The New York Times did not cover it as a separate piece. It was mentioned bypassingly in an op ed on theocracy.
Most other publications quoted a tweet by the CEO of Anti-Defamation League (ADL) Jonathan Greenblatt. It was fairly tepid criticism.
“@Whitehouse statement on #HolocaustMemorialDay, misses that it was six million Jews who perished, not just 'innocent people',” Greenblatt tweeted.What about other Jewish groups and leaders?
Well, the head of the World Jewish Congress Ron Lauder defended Trump's statement and slammed not the White House statement but ADL's criticism.
The combative Israeli ambassador Ron Dermer (who campaigned for Mitt Romney and raised money against Obama) gave a speech on the Remembrance Day to argue against the "universalization of the Holocaust" but did not mention the controversial statement.
“After the Holocaust took away so much from the Jews, we must not take the Holocaust itself away from the Jews,” Dermer said.The Republican Jewish Coalition, heavily funded by Sheldon Adelson stated that not mentioning Jews was an unfortunate omission but they said:
"As supporters of President Trump, we know that he holds in his heart the memory of the six million victims of the Holocaust, and is committed not just to their memory, but ensuring it never happens again.”The Zionist Organization of America was also chagrined somewhat but that was the extent of it.
Doesn't that surprise you?
As Atrios put it:
I don't know if Trump has any idea that he signed a holocaust denial proclamation - though not knowing is no excuse - but Bannon surely did. Priebus knows. Spicer knows. This is not secret stuff. If Obama had done this, Republicans, Democrats, and everyone in the US media would have lost their shit until he resigned. It's that bad.When Trump does it. Nothing.
And this is not the first time this is happening.
Here is a short list of Trump's recent exploits.
Trump was slow to denounced KKK leader David Duke. He deployed a meme that imposed a Star of David and Hillary Clinton’s face on top of a pile of money and was widely perceived as anti-Semitic — then refused to back down or apologize. He adopted the phrase “America First,” associated strongly with anti-Semitic isolationism in the United States before World War II. His son, Donald Trump Jr., said that if Republicans had behaved like Hillary Clinton, the media “would be warming up the gas chambers” — an odd choice of phrase that neo-Nazi websites celebrated.

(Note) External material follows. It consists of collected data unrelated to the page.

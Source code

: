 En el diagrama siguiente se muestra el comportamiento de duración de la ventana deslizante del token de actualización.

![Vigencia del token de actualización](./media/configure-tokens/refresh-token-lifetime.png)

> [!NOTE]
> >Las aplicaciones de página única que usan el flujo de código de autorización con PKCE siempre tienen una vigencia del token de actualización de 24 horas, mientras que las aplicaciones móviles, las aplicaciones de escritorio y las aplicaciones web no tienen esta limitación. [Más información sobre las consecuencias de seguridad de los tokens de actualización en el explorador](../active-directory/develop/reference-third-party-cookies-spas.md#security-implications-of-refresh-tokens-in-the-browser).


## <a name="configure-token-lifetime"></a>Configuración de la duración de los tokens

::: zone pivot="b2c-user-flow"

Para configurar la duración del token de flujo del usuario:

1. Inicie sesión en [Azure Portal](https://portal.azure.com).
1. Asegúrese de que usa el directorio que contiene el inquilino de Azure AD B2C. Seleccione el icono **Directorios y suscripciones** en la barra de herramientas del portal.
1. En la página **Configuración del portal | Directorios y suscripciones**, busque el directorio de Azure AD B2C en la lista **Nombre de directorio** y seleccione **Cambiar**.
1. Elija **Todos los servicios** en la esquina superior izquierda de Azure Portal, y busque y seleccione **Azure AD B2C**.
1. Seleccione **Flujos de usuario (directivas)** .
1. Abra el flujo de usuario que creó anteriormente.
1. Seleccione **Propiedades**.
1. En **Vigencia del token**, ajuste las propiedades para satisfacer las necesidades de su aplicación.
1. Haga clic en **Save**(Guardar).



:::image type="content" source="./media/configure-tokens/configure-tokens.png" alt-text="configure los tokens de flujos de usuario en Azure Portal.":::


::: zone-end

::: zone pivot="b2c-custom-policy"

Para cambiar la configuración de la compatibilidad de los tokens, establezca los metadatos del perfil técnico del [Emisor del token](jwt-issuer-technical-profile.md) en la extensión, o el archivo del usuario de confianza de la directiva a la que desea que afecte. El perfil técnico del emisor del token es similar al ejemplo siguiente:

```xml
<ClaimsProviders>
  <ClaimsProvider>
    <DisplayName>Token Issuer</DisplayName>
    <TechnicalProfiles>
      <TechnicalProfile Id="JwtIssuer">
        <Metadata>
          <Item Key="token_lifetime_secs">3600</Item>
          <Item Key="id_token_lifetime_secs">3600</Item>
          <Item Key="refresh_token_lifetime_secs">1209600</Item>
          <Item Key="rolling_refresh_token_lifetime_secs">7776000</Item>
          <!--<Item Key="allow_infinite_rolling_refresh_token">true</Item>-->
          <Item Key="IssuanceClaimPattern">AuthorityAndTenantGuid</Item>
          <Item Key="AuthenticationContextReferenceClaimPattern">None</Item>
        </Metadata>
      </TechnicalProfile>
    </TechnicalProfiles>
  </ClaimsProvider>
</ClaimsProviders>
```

I never thought that anti-Semitism would get a pass in the US.The campaign ad Trump employed to make his closing argument against Hillary Clinton was a collection of anti-Semitic stereotypes, featuring image of George Soros, Janet Yellen, and Goldman Sachs chair Lloyd Blankfein — all Jews — while accusing them of being global special interests who “control the levers of power” and “don’t have your interest in mind.”
As I mentioned before, IOKIYAR is now officially the law of the land.